Healthcare systems such as Health Maintenance Organizations (HMOs) and Preferred Provider Organizations (PPOs) attempt to save on medical costs by forming networks of providers. The providers give discounts on their services in exchange for larger numbers of customers and guaranteed payments.
As a result, you usually have significant financial incentive not to go outside the provider network supported by your insurance company. Depending on your plan, out-of-network costs are either slapped with large surcharges or not covered at all.
Even so, there are situations where you may want to either go out of network, or have other circumstances that make the cost irrelevant.
- Emergency Situations – In true emergencies, virtually any plan will accept the closest facility that is available. You will, however, need to contact the insurance company or your PCP (primary care provider) quickly to be covered – usually within 48 hours. If you are not capable, someone authorized to act for you will need to make the notifications.
Verify with your policy what is defined as an emergency to avoid any nasty surprises. Do not assume anything.
- Traveling – It is wise to check your health plan before you travel to verify if there are any in-network options at your destination. You will then know where to go if there is an issue. If not, you know you will need to make some phone calls to get authorizations for coverage.
Generally, the above rules on emergencies are valid when you are traveling. The definition of emergency is key.
- No Network Physicians Available – If you need care by a specialist that is not available in your network and/or within a reasonable distance, you may be able to receive pre-approval to go out of network. Pre-approval is a must. Expect a fight on the definition of “reasonable distance”.
- Trusted Doctor – If you have a doctor you trust above all others, especially a specialist, then you may consider it worth paying the out-of-network price. In that case, try to negotiate a lower payment in exchange for your loyalty. If you can afford it, offer cash payments in exchange for a discount.
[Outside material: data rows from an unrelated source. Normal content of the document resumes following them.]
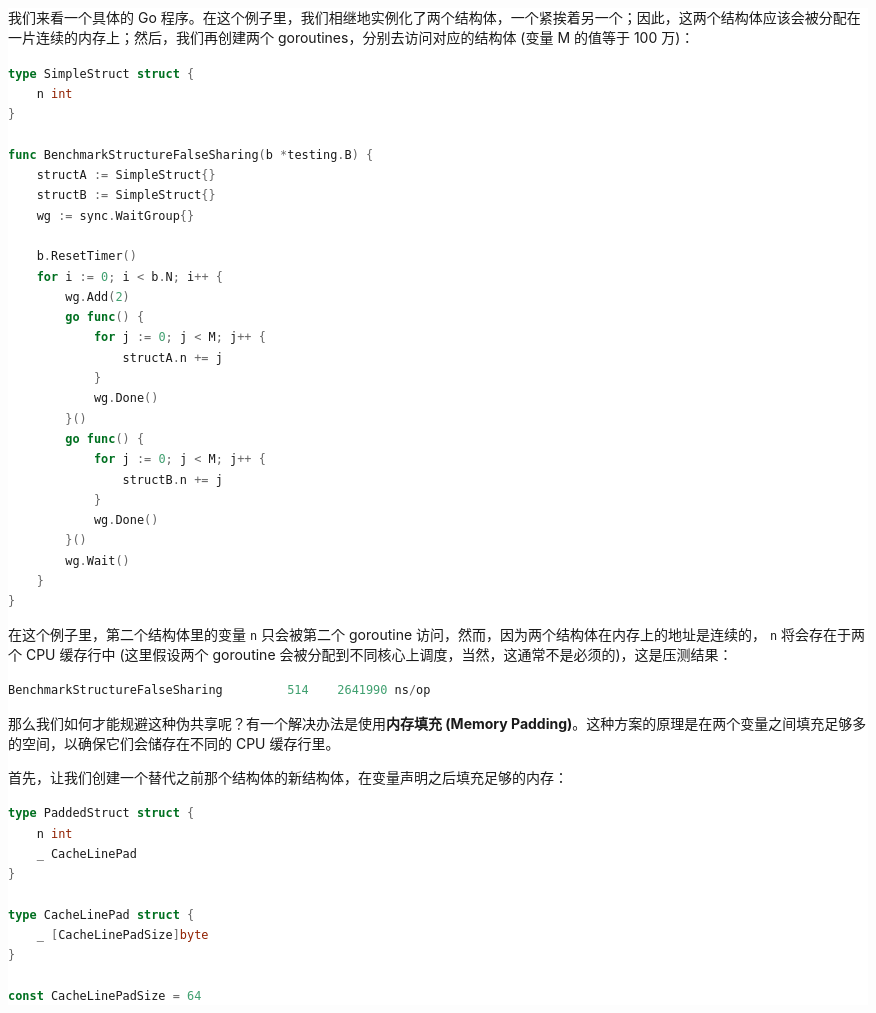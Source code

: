 我们来看一个具体的 Go 程序。在这个例子里，我们相继地实例化了两个结构体，一个紧挨着另一个；因此，这两个结构体应该会被分配在一片连续的内存上；然后，我们再创建两个 goroutines，分别去访问对应的结构体 (变量 M 的值等于 100 万)：

```go
type SimpleStruct struct {
	n int
}

func BenchmarkStructureFalseSharing(b *testing.B) {
	structA := SimpleStruct{}
	structB := SimpleStruct{}
	wg := sync.WaitGroup{}

	b.ResetTimer()
	for i := 0; i < b.N; i++ {
		wg.Add(2)
		go func() {
			for j := 0; j < M; j++ {
				structA.n += j
			}
			wg.Done()
		}()
		go func() {
			for j := 0; j < M; j++ {
				structB.n += j
			}
			wg.Done()
		}()
		wg.Wait()
	}
}
```

在这个例子里，第二个结构体里的变量 `n` 只会被第二个 goroutine 访问，然而，因为两个结构体在内存上的地址是连续的， `n` 将会存在于两个 CPU 缓存行中 (这里假设两个 goroutine 会被分配到不同核心上调度，当然，这通常不是必须的)，这是压测结果：

```powershell
BenchmarkStructureFalseSharing         514    2641990 ns/op
```

那么我们如何才能规避这种伪共享呢？有一个解决办法是使用**内存填充 (Memory Padding)**。这种方案的原理是在两个变量之间填充足够多的空间，以确保它们会储存在不同的 CPU 缓存行里。

首先，让我们创建一个替代之前那个结构体的新结构体，在变量声明之后填充足够的内存：

```go
type PaddedStruct struct {
	n int
	_ CacheLinePad
}

type CacheLinePad struct {
	_ [CacheLinePadSize]byte
}

const CacheLinePadSize = 64
```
- Disaster – If the facility itself is overwhelmed or hit by a natural disaster– for example, the Joplin, Missouri tornado that decimated a major local hospital – your plan may allow for out-of-network care caused by a capacity problem.
- Uncovered Procedures – Items like elective cosmetic surgery are not covered by health insurance, so network affiliations are irrelevant.
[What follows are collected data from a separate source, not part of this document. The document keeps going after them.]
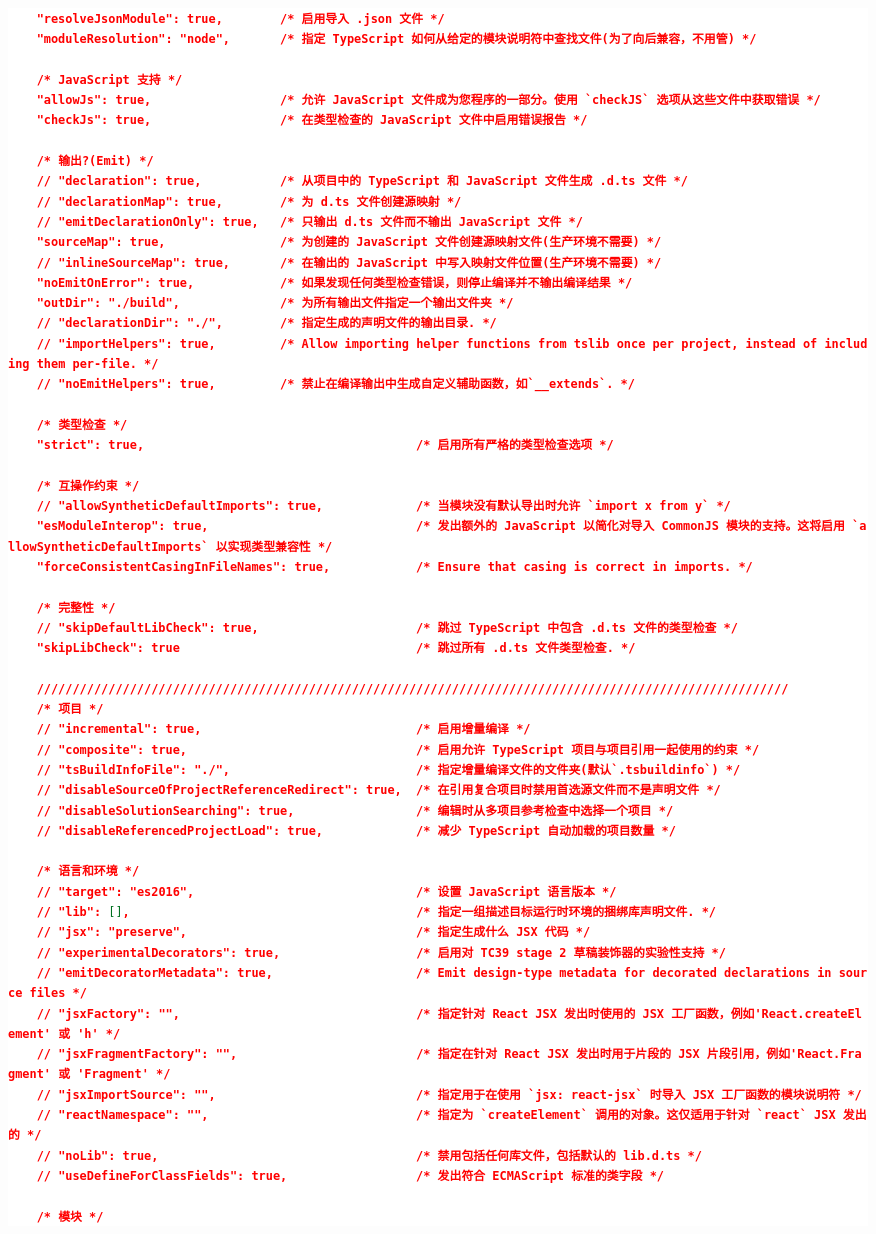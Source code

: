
 ```json
    "resolveJsonModule": true,        /* 启用导入 .json 文件 */
    "moduleResolution": "node",       /* 指定 TypeScript 如何从给定的模块说明符中查找文件(为了向后兼容，不用管) */

    /* JavaScript 支持 */
    "allowJs": true,                  /* 允许 JavaScript 文件成为您程序的一部分。使用 `checkJS` 选项从这些文件中获取错误 */
    "checkJs": true,                  /* 在类型检查的 JavaScript 文件中启用错误报告 */

    /* 输出?(Emit) */
    // "declaration": true,           /* 从项目中的 TypeScript 和 JavaScript 文件生成 .d.ts 文件 */
    // "declarationMap": true,        /* 为 d.ts 文件创建源映射 */
    // "emitDeclarationOnly": true,   /* 只输出 d.ts 文件而不输出 JavaScript 文件 */
    "sourceMap": true,                /* 为创建的 JavaScript 文件创建源映射文件(生产环境不需要) */
    // "inlineSourceMap": true,       /* 在输出的 JavaScript 中写入映射文件位置(生产环境不需要) */
    "noEmitOnError": true,            /* 如果发现任何类型检查错误，则停止编译并不输出编译结果 */
    "outDir": "./build",              /* 为所有输出文件指定一个输出文件夹 */
    // "declarationDir": "./",        /* 指定生成的声明文件的输出目录. */
    // "importHelpers": true,         /* Allow importing helper functions from tslib once per project, instead of including them per-file. */
    // "noEmitHelpers": true,         /* 禁止在编译输出中生成自定义辅助函数，如`__extends`. */

    /* 类型检查 */
    "strict": true,                                      /* 启用所有严格的类型检查选项 */

    /* 互操作约束 */
    // "allowSyntheticDefaultImports": true,             /* 当模块没有默认导出时允许 `import x from y` */
    "esModuleInterop": true,                             /* 发出额外的 JavaScript 以简化对导入 CommonJS 模块的支持。这将启用 `allowSyntheticDefaultImports` 以实现类型兼容性 */
    "forceConsistentCasingInFileNames": true,            /* Ensure that casing is correct in imports. */

    /* 完整性 */
    // "skipDefaultLibCheck": true,                      /* 跳过 TypeScript 中包含 .d.ts 文件的类型检查 */
    "skipLibCheck": true                                 /* 跳过所有 .d.ts 文件类型检查. */

    /////////////////////////////////////////////////////////////////////////////////////////////////////////
    /* 项目 */
    // "incremental": true,                              /* 启用增量编译 */
    // "composite": true,                                /* 启用允许 TypeScript 项目与项目引用一起使用的约束 */
    // "tsBuildInfoFile": "./",                          /* 指定增量编译文件的文件夹(默认`.tsbuildinfo`) */
    // "disableSourceOfProjectReferenceRedirect": true,  /* 在引用复合项目时禁用首选源文件而不是声明文件 */
    // "disableSolutionSearching": true,                 /* 编辑时从多项目参考检查中选择一个项目 */
    // "disableReferencedProjectLoad": true,             /* 减少 TypeScript 自动加载的项目数量 */

    /* 语言和环境 */
    // "target": "es2016",                               /* 设置 JavaScript 语言版本 */
    // "lib": [],                                        /* 指定一组描述目标运行时环境的捆绑库声明文件. */
    // "jsx": "preserve",                                /* 指定生成什么 JSX 代码 */
    // "experimentalDecorators": true,                   /* 启用对 TC39 stage 2 草稿装饰器的实验性支持 */
    // "emitDecoratorMetadata": true,                    /* Emit design-type metadata for decorated declarations in source files */
    // "jsxFactory": "",                                 /* 指定针对 React JSX 发出时使用的 JSX 工厂函数，例如'React.createElement' 或 'h' */
    // "jsxFragmentFactory": "",                         /* 指定在针对 React JSX 发出时用于片段的 JSX 片段引用，例如'React.Fragment' 或 'Fragment' */
    // "jsxImportSource": "",                            /* 指定用于在使用 `jsx: react-jsx` 时导入 JSX 工厂函数的模块说明符 */
    // "reactNamespace": "",                             /* 指定为 `createElement` 调用的对象。这仅适用于针对 `react` JSX 发出的 */
    // "noLib": true,                                    /* 禁用包括任何库文件，包括默认的 lib.d.ts */
    // "useDefineForClassFields": true,                  /* 发出符合 ECMAScript 标准的类字段 */

    /* 模块 */
```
The most important thing is that you read and understand your health insurance plan before you are lying on the sidewalk, contemplating why your knee is bending in the opposite direction. You need to know exactly what procedures need out-of network pre-approval and how the charges are calculated. You also need to know who is in the provider network, and not just for primary care.
Even then, you may be caught by surprise. For example, it is possible that your surgeon is in network but an out-of-network anesthesiologist is brought in to assist. You can try to clear this in advance if you are having elective surgery but there are few guarantees.
There are three takeaways: try to stay in network whenever possible, seek approval in advance for out-of-network visits, and fight any sneaky out-of-network charges.
We may add a fourth takeaway: don’t buy a health plan with absolutely no out-of network options. If you do, you are on your own in negotiating your out-of-network health care bills. That’s enough to require fresh medical care… or at least some over-the-counter headache medications.